Figure 15.2: Using a shifted right triangle to represent the hyperbolic trigonometric
functions.
Consider now the situation shown in Figure 15.2. In the first drawing, the angle $\alpha$ is in standard position, leading to the right triangle shown, with radial leg $\rho\,\cosh\alpha$ and horizontal leg $\rho\,\sinh\alpha$. In the second drawing, the angle $\alpha$, has been shifted to the right, but since the hypotenuse and radial leg of the resulting right triangle have the same length as before, so must the remaining leg; the triangles in the two drawings are congruent in hyperbola geometry.
Figure 15.3: The geometric construction of the hyperbolic addition formulas.
Redraw the second drawing, as shown in Figure 15.3, so that point $B$ corresponds to angle $\beta$, and point $A$ corresponds to angle $\alpha+\beta$ (as measured from the $y$-axis). Thus, the coordinates of these points are given by \begin{eqnarray} B &=& (\rho\,\sinh\beta,\rho\,\cosh\beta) \nonumber\\ A &=& \Big(\rho\,\sinh(\alpha+\beta),\rho\,\cosh(\alpha+\beta)\Big) \end{eqnarray} Introduce the point $C$ as shown, so that the distance from the origin to $C$ is $\rho\,\cosh\beta$, that is, so that the coordinates of $C$ are given by \begin{equation} C = B \cosh\alpha \label{C1} \end{equation} But by the discussion of Figure 15.2 the other leg of the triangle has length $\rho\,\sinh\beta$, so that we must also have \begin{equation} C = A - B^\perp\sinh\alpha \label{C2} \end{equation} where \begin{equation} B^\perp = (\rho\,\cosh\beta,\rho\,\sinh\beta) = \frac{dA}{d\beta} \end{equation} denotes the direction tangent to the hyperbola at $B$. By comparing (\ref{C1}) with (\ref{C2}), we find that \begin{equation} A = B\,\cosh\alpha + B^\perp\,\sinh\alpha \end{equation} and we have established the addition formulas 2) \begin{eqnarray} \sinh(\alpha+\beta) &=& \sinh\alpha\cosh\beta + \cosh\alpha\sinh\beta \nonumber\\ \cosh(\alpha+\beta) &=& \cosh\alpha\cosh\beta + \sinh\alpha\sinh\beta \end{eqnarray} Returning to (\ref{expprop}), we finally have \begin{eqnarray} \exp(u+v) &=& \cosh(u+v) + \sinh(u+v) \nonumber\\ &=& \cosh(u)\cosh(v) + \sinh(u)\sinh(v) \\ && + \sinh(u)\cosh(v) + \cosh(u)\sinh(v) \nonumber\\ &=& \Big(\cosh(u)+\sinh(u)\Big) \Big(\cosh(v)+\sinh(v)\Big) \nonumber\\ &=& \exp(u)\,\exp(v) \nonumber \end{eqnarray} as desired.

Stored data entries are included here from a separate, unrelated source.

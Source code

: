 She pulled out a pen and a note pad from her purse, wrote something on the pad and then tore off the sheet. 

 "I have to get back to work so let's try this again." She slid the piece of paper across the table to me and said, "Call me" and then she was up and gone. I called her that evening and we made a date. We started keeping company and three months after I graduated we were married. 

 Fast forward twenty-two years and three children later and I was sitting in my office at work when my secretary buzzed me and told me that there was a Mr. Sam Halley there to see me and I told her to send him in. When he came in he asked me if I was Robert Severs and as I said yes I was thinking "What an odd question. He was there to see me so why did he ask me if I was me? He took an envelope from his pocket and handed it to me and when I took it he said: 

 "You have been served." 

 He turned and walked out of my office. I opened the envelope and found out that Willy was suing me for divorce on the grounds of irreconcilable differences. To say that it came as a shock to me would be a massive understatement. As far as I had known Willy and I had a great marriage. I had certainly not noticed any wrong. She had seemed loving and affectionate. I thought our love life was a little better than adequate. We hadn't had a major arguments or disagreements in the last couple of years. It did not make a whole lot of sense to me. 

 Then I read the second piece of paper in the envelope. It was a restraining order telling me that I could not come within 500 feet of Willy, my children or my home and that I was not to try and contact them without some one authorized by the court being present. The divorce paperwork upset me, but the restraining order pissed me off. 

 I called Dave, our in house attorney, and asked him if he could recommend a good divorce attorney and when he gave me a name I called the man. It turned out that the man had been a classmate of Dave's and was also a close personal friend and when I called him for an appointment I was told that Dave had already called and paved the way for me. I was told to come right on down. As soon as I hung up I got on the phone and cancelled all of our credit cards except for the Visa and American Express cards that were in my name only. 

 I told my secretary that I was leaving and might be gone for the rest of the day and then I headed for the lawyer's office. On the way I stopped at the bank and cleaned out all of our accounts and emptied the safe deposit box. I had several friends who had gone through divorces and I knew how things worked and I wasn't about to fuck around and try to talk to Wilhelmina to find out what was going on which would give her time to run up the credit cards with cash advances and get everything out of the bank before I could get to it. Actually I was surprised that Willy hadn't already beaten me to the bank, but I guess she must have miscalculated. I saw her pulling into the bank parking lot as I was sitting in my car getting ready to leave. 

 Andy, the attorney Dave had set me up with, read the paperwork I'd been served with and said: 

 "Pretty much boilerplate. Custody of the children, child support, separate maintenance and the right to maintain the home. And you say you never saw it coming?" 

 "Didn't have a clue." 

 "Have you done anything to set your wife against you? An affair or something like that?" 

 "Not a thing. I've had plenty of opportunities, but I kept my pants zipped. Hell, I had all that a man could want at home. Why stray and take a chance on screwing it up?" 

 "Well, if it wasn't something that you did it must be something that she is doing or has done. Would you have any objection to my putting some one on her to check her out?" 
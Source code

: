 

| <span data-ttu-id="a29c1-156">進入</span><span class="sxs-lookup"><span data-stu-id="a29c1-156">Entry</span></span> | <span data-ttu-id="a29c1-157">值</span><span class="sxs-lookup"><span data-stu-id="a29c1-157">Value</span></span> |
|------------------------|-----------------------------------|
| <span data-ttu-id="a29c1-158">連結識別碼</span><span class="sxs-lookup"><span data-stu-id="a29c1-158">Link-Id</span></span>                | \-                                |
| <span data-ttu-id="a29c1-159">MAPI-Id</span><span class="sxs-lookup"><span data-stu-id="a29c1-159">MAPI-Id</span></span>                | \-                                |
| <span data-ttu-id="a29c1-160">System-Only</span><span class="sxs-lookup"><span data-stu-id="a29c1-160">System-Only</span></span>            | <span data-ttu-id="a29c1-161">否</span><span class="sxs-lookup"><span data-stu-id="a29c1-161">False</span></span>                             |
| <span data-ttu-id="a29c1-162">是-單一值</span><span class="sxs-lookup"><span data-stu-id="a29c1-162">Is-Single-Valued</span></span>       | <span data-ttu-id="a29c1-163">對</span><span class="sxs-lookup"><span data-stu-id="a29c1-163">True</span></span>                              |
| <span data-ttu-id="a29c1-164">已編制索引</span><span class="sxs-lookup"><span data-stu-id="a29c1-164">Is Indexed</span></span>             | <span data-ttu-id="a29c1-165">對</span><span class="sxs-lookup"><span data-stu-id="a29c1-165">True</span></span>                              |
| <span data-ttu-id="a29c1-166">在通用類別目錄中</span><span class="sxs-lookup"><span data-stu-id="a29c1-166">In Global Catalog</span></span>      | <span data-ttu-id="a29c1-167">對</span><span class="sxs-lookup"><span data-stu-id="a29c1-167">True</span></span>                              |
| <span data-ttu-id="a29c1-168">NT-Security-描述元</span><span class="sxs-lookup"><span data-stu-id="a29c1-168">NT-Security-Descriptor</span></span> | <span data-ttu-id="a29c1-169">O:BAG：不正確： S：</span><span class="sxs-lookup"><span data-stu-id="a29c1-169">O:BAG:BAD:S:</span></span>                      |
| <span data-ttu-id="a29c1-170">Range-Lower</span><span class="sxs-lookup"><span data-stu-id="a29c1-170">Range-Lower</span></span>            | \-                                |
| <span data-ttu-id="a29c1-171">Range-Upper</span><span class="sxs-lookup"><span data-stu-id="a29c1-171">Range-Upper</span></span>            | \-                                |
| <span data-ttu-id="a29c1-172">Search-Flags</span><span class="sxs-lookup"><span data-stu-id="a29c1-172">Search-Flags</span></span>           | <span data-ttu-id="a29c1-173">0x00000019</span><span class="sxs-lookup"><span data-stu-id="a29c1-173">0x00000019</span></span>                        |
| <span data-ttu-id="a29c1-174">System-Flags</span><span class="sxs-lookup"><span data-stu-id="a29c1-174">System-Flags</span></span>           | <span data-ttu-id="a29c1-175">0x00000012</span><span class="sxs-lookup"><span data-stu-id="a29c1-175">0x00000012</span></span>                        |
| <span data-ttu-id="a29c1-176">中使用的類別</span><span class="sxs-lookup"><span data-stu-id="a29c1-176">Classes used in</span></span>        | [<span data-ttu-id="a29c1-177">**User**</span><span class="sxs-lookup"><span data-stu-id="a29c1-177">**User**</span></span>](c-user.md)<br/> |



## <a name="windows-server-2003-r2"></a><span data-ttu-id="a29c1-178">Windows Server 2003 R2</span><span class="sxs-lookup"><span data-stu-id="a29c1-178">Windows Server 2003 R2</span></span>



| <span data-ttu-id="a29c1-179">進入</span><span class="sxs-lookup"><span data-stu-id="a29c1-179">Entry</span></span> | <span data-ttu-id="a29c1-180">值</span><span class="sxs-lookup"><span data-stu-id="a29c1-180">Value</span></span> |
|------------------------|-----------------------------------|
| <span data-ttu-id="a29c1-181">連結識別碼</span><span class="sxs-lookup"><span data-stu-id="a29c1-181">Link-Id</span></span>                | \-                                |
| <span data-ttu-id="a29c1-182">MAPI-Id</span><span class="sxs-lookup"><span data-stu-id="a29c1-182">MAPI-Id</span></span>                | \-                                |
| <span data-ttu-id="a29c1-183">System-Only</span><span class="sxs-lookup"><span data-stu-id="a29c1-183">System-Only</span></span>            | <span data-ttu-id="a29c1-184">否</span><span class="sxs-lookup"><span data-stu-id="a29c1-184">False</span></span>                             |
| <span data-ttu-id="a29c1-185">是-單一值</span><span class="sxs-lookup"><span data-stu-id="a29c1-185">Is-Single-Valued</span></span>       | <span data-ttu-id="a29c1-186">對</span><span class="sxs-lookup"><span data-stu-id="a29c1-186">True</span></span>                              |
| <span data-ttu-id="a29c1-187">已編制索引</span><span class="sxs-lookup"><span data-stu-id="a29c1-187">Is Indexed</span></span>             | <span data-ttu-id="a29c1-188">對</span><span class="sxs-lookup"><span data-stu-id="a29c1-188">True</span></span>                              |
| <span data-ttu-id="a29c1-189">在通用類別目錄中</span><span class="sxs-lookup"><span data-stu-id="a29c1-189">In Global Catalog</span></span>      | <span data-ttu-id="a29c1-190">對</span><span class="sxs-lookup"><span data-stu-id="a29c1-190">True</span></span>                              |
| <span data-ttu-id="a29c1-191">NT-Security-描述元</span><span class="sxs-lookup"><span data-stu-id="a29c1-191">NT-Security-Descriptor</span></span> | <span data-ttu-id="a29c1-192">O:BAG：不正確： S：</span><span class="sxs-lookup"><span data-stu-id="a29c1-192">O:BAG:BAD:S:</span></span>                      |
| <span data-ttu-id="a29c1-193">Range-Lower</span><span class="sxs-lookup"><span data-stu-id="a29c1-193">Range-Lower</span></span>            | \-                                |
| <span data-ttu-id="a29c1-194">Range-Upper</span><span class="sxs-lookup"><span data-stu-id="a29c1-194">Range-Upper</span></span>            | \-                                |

A direct geometric verification is also possible, based on the construction in Figure 15.1, as shown in more detail in Figure 15.4. Denoting the origin by $O$, and noting that line $AD$ is at $45^\circ$, we see that the ratio of the length of $OD$ to that of $OA$ is precisely $\exp(\beta)$. In this sense, “rotation” through $\beta$ (taking $A$ to $D$) corresponds to stretching by a factor of $\exp(\beta)$. Composing two such “rotations” leads directly to ($\ref{expprop}$); the details are left to the reader.
Figure 15.4: The geometric verification that “$\exp$” is exponential.
Having verified the desired properties of the exponential function, it is now straightforward to define logarithms as the inverse of exponentiation, that is to define $\log(u)$ by \begin{equation} v = \log(u) \Longleftrightarrow u = \exp(v) \label{logdef} \end{equation} and to establish that this definition leads to the usual properties of the natural logarithm.